# One million people saw a picture I took today



## Art Rock (Nov 28, 2009)

One million views by Art Rock (Hennie), on Flickr

One million people saw a photograph today that yours truly took. Shanghai Metro, one of the biggest local newspapers, printing one million copies a day, published an interview with my wife about her art and fashion. And she selected a picture that I took of her as illustration.


----------



## sospiro (Apr 3, 2010)

:tiphat:

Wow! How fantastic for you and your beautiful wife.


----------



## tdc (Jan 17, 2011)

Good for you Art Rock, I knew you had photographic talent the first time I saw some of your photos you posted a while back. Congratulations. :tiphat:


----------



## Manxfeeder (Oct 19, 2010)

Congratulations! Although it's past a million now . . .


----------



## Huilunsoittaja (Apr 6, 2010)

Yeah, make that a million and 1. 

Wow! That's a huge accomplishment! Congratulations!


----------



## Conor71 (Feb 19, 2009)

Way to go Art Rock! - congratulations .


----------



## Saul_Dzorelashvili (Jan 26, 2010)

Art Rock said:


> One million views by Art Rock (Hennie), on Flickr
> 
> One million people saw a photograph today that yours truly took. Shanghai Metro, one of the biggest local newspapers, printing one million copies a day, published an interview with my wife about her art and fashion. And she selected a picture that I took of her as illustration.


That's really neat!!!

Congrats!!!


----------



## Ravellian (Aug 17, 2009)

What a gorgeous wife you have, congrats.


----------



## Almaviva (Aug 13, 2010)

Wow, beautiful wife, Art Rock; you guys are a talented couple.


----------



## science (Oct 14, 2010)

Wow, that is great.


----------



## Weston (Jul 11, 2008)

She is beautiful! The photo is like a painting, a work of art.


----------



## Art Rock (Nov 28, 2009)

Thanks all!


----------



## Lenfer (Aug 15, 2011)

Art Rock said:


> One million views by Art Rock (Hennie), on Flickr
> 
> One million people saw a photograph today that yours truly took.

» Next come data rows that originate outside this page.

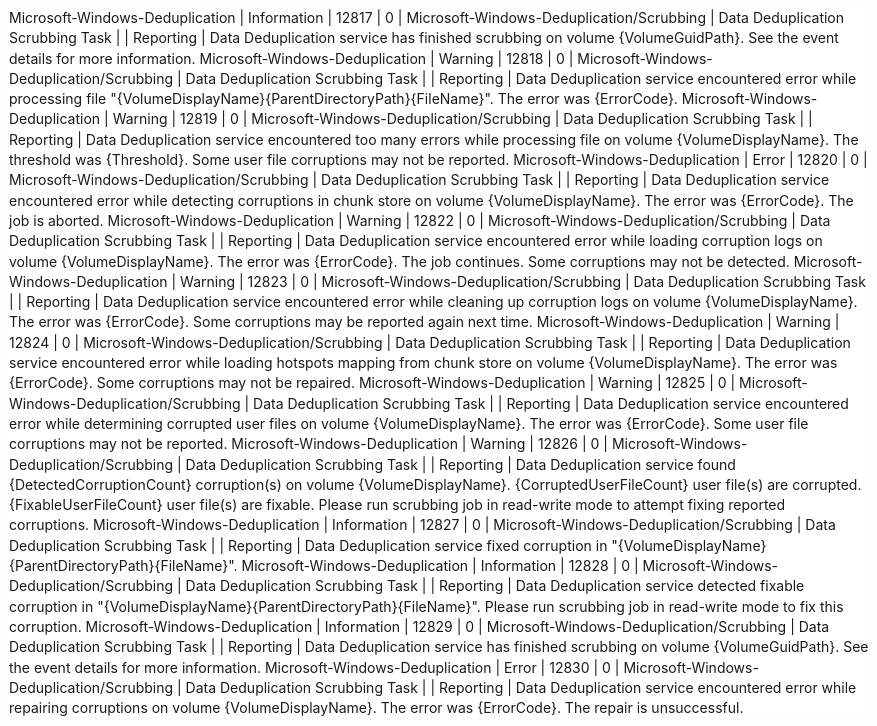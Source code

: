 Microsoft-Windows-Deduplication  |  Information  |  12817     |  0        |  Microsoft-Windows-Deduplication/Scrubbing    |  Data Deduplication Scrubbing Task                  |          |  Reporting                    |  Data Deduplication service has finished scrubbing on volume {VolumeGuidPath}. See the event details for more information.
Microsoft-Windows-Deduplication  |  Warning      |  12818     |  0        |  Microsoft-Windows-Deduplication/Scrubbing    |  Data Deduplication Scrubbing Task                  |          |  Reporting                    |  Data Deduplication service encountered error while processing file "{VolumeDisplayName}{ParentDirectoryPath}{FileName}". The error was {ErrorCode}.
Microsoft-Windows-Deduplication  |  Warning      |  12819     |  0        |  Microsoft-Windows-Deduplication/Scrubbing    |  Data Deduplication Scrubbing Task                  |          |  Reporting                    |  Data Deduplication service encountered too many errors while processing file on volume {VolumeDisplayName}. The threshold was {Threshold}. Some user file corruptions may not be reported.
Microsoft-Windows-Deduplication  |  Error        |  12820     |  0        |  Microsoft-Windows-Deduplication/Scrubbing    |  Data Deduplication Scrubbing Task                  |          |  Reporting                    |  Data Deduplication service encountered error while detecting corruptions in chunk store on volume {VolumeDisplayName}. The error was {ErrorCode}. The job is aborted.
Microsoft-Windows-Deduplication  |  Warning      |  12822     |  0        |  Microsoft-Windows-Deduplication/Scrubbing    |  Data Deduplication Scrubbing Task                  |          |  Reporting                    |  Data Deduplication service encountered error while loading corruption logs on volume {VolumeDisplayName}. The error was {ErrorCode}. The job continues. Some corruptions may not be detected.
Microsoft-Windows-Deduplication  |  Warning      |  12823     |  0        |  Microsoft-Windows-Deduplication/Scrubbing    |  Data Deduplication Scrubbing Task                  |          |  Reporting                    |  Data Deduplication service encountered error while cleaning up corruption logs on volume {VolumeDisplayName}. The error was {ErrorCode}. Some corruptions may be reported again next time.
Microsoft-Windows-Deduplication  |  Warning      |  12824     |  0        |  Microsoft-Windows-Deduplication/Scrubbing    |  Data Deduplication Scrubbing Task                  |          |  Reporting                    |  Data Deduplication service encountered error while loading hotspots mapping from chunk store on volume {VolumeDisplayName}. The error was {ErrorCode}. Some corruptions may not be repaired.
Microsoft-Windows-Deduplication  |  Warning      |  12825     |  0        |  Microsoft-Windows-Deduplication/Scrubbing    |  Data Deduplication Scrubbing Task                  |          |  Reporting                    |  Data Deduplication service encountered error while determining corrupted user files on volume {VolumeDisplayName}. The error was {ErrorCode}. Some user file corruptions may not be reported.
Microsoft-Windows-Deduplication  |  Warning      |  12826     |  0        |  Microsoft-Windows-Deduplication/Scrubbing    |  Data Deduplication Scrubbing Task                  |          |  Reporting                    |  Data Deduplication service found {DetectedCorruptionCount} corruption(s) on volume {VolumeDisplayName}. {CorruptedUserFileCount} user file(s) are corrupted. {FixableUserFileCount} user file(s) are fixable. Please run scrubbing job in read-write mode to attempt fixing reported corruptions.
Microsoft-Windows-Deduplication  |  Information  |  12827     |  0        |  Microsoft-Windows-Deduplication/Scrubbing    |  Data Deduplication Scrubbing Task                  |          |  Reporting                    |  Data Deduplication service fixed corruption in "{VolumeDisplayName}{ParentDirectoryPath}{FileName}".
Microsoft-Windows-Deduplication  |  Information  |  12828     |  0        |  Microsoft-Windows-Deduplication/Scrubbing    |  Data Deduplication Scrubbing Task                  |          |  Reporting                    |  Data Deduplication service detected fixable corruption in "{VolumeDisplayName}{ParentDirectoryPath}{FileName}". Please run scrubbing job in read-write mode to fix this corruption.
Microsoft-Windows-Deduplication  |  Information  |  12829     |  0        |  Microsoft-Windows-Deduplication/Scrubbing    |  Data Deduplication Scrubbing Task                  |          |  Reporting                    |  Data Deduplication service has finished scrubbing on volume {VolumeGuidPath}. See the event details for more information.
Microsoft-Windows-Deduplication  |  Error        |  12830     |  0        |  Microsoft-Windows-Deduplication/Scrubbing    |  Data Deduplication Scrubbing Task                  |          |  Reporting                    |  Data Deduplication service encountered error while repairing corruptions on volume {VolumeDisplayName}. The error was {ErrorCode}. The repair is unsuccessful.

Shanghai Metro, one of the biggest local newspapers, printing one million copies a day, published an interview with my wife about her art and fashion. And she selected a picture that I took of her as illustration.


Thank you *Art Rock* I'm glad you shared this it puts things into perspective, I feel quite small now.


----------



## kv466 (May 18, 2011)

Blame it on the vodka, blame on the Hennie...truly, tho, congrats...always nice to have your work seen!


----------